Identify each line in the records below that contains the word "filename", and copy it.
#### Available data
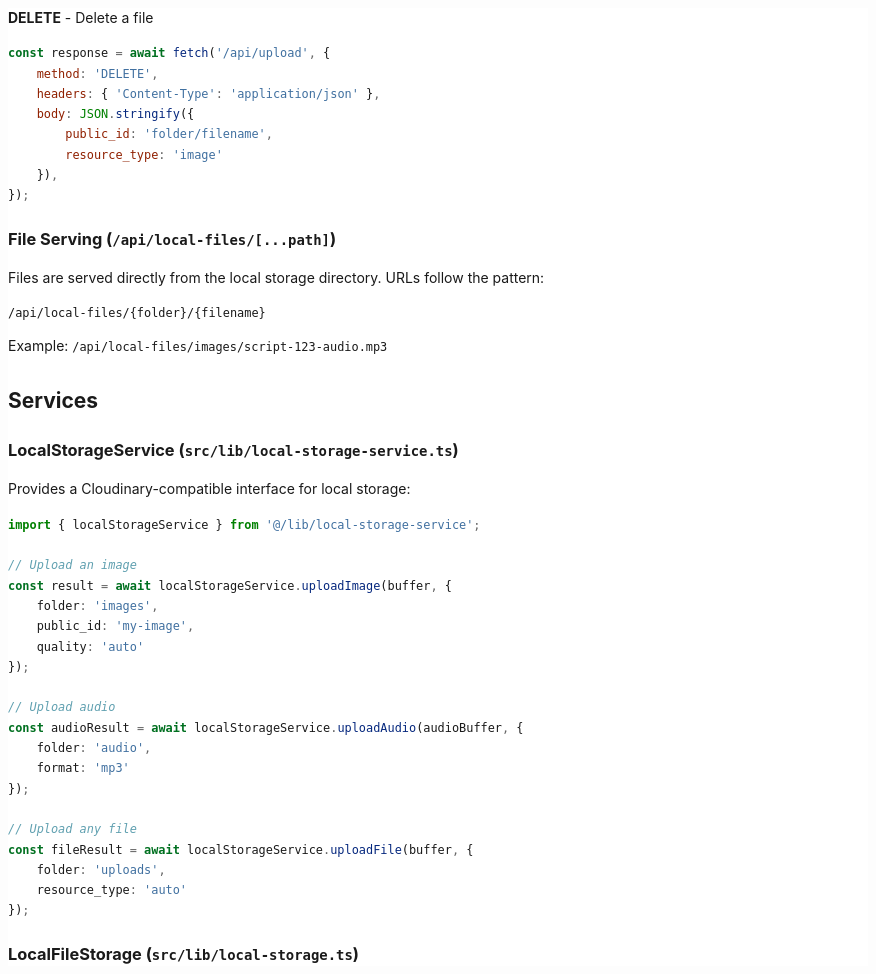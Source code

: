 **DELETE** - Delete a file
```javascript
const response = await fetch('/api/upload', {
    method: 'DELETE',
    headers: { 'Content-Type': 'application/json' },
    body: JSON.stringify({
        public_id: 'folder/filename',
        resource_type: 'image'
    }),
});
```

### File Serving (`/api/local-files/[...path]`)

Files are served directly from the local storage directory. URLs follow the pattern:
```
/api/local-files/{folder}/{filename}
```

Example: `/api/local-files/images/script-123-audio.mp3`

## Services

### LocalStorageService (`src/lib/local-storage-service.ts`)

Provides a Cloudinary-compatible interface for local storage:

```typescript
import { localStorageService } from '@/lib/local-storage-service';

// Upload an image
const result = await localStorageService.uploadImage(buffer, {
    folder: 'images',
    public_id: 'my-image',
    quality: 'auto'
});

// Upload audio
const audioResult = await localStorageService.uploadAudio(audioBuffer, {
    folder: 'audio',
    format: 'mp3'
});

// Upload any file
const fileResult = await localStorageService.uploadFile(buffer, {
    folder: 'uploads',
    resource_type: 'auto'
});
```

### LocalFileStorage (`src/lib/local-storage.ts`)
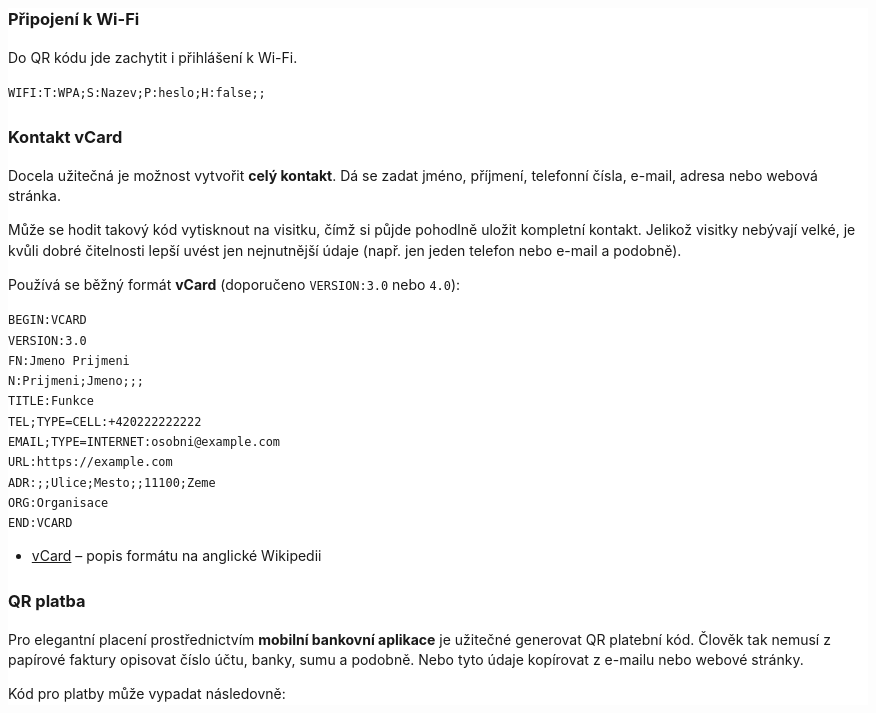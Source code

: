 



<h3 id="wifi">Připojení k Wi-Fi</h3>

<p>Do QR kódu jde zachytit i přihlášení k Wi-Fi.</p>

<pre><code>WIFI:T:WPA;S:Nazev;P:heslo;H:false;;</code></pre>




<h3 id="vcard">Kontakt vCard</h3>

<p>Docela užitečná je možnost vytvořit <b>celý kontakt</b>. Dá se zadat jméno, příjmení, telefonní čísla, e-mail, adresa nebo webová stránka.</p>

<p>Může se hodit takový kód vytisknout na visitku, čímž si půjde pohodlně uložit kompletní kontakt. Jelikož visitky nebývají velké, je kvůli dobré čitelnosti lepší uvést jen nejnutnější údaje (např. jen jeden telefon nebo e-mail a podobně).</p>

<p>Používá se běžný formát <b>vCard</b> (doporučeno <code>VERSION:3.0</code> nebo <code>4.0</code>):</p>

<pre><code>BEGIN:VCARD
VERSION:3.0
FN:Jmeno Prijmeni
N:Prijmeni;Jmeno;;;
TITLE:Funkce
TEL;TYPE=CELL:+420222222222
EMAIL;TYPE=INTERNET:osobni@example.com
URL:https://example.com
ADR:;;Ulice;Mesto;;11100;Zeme
ORG:Organisace
END:VCARD</code></pre>













<div class="external-content">
  <ul>
    <li><a href="https://en.wikipedia.org/wiki/VCard">vCard</a> – popis formátu na anglické Wikipedii</li>
  </ul>
</div>


<h3 id="qr-platba">QR platba</h3>

<p>Pro elegantní placení prostřednictvím <b>mobilní bankovní aplikace</b> je užitečné generovat QR platební kód. Člověk tak nemusí z papírové faktury opisovat číslo účtu, banky, sumu a podobně. Nebo tyto údaje kopírovat z e-mailu nebo webové stránky.</p>

<p>Kód pro platby může vypadat následovně:</p>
########
* **Result**
        public_id: 'folder/filename',
/api/local-files/{folder}/{filename}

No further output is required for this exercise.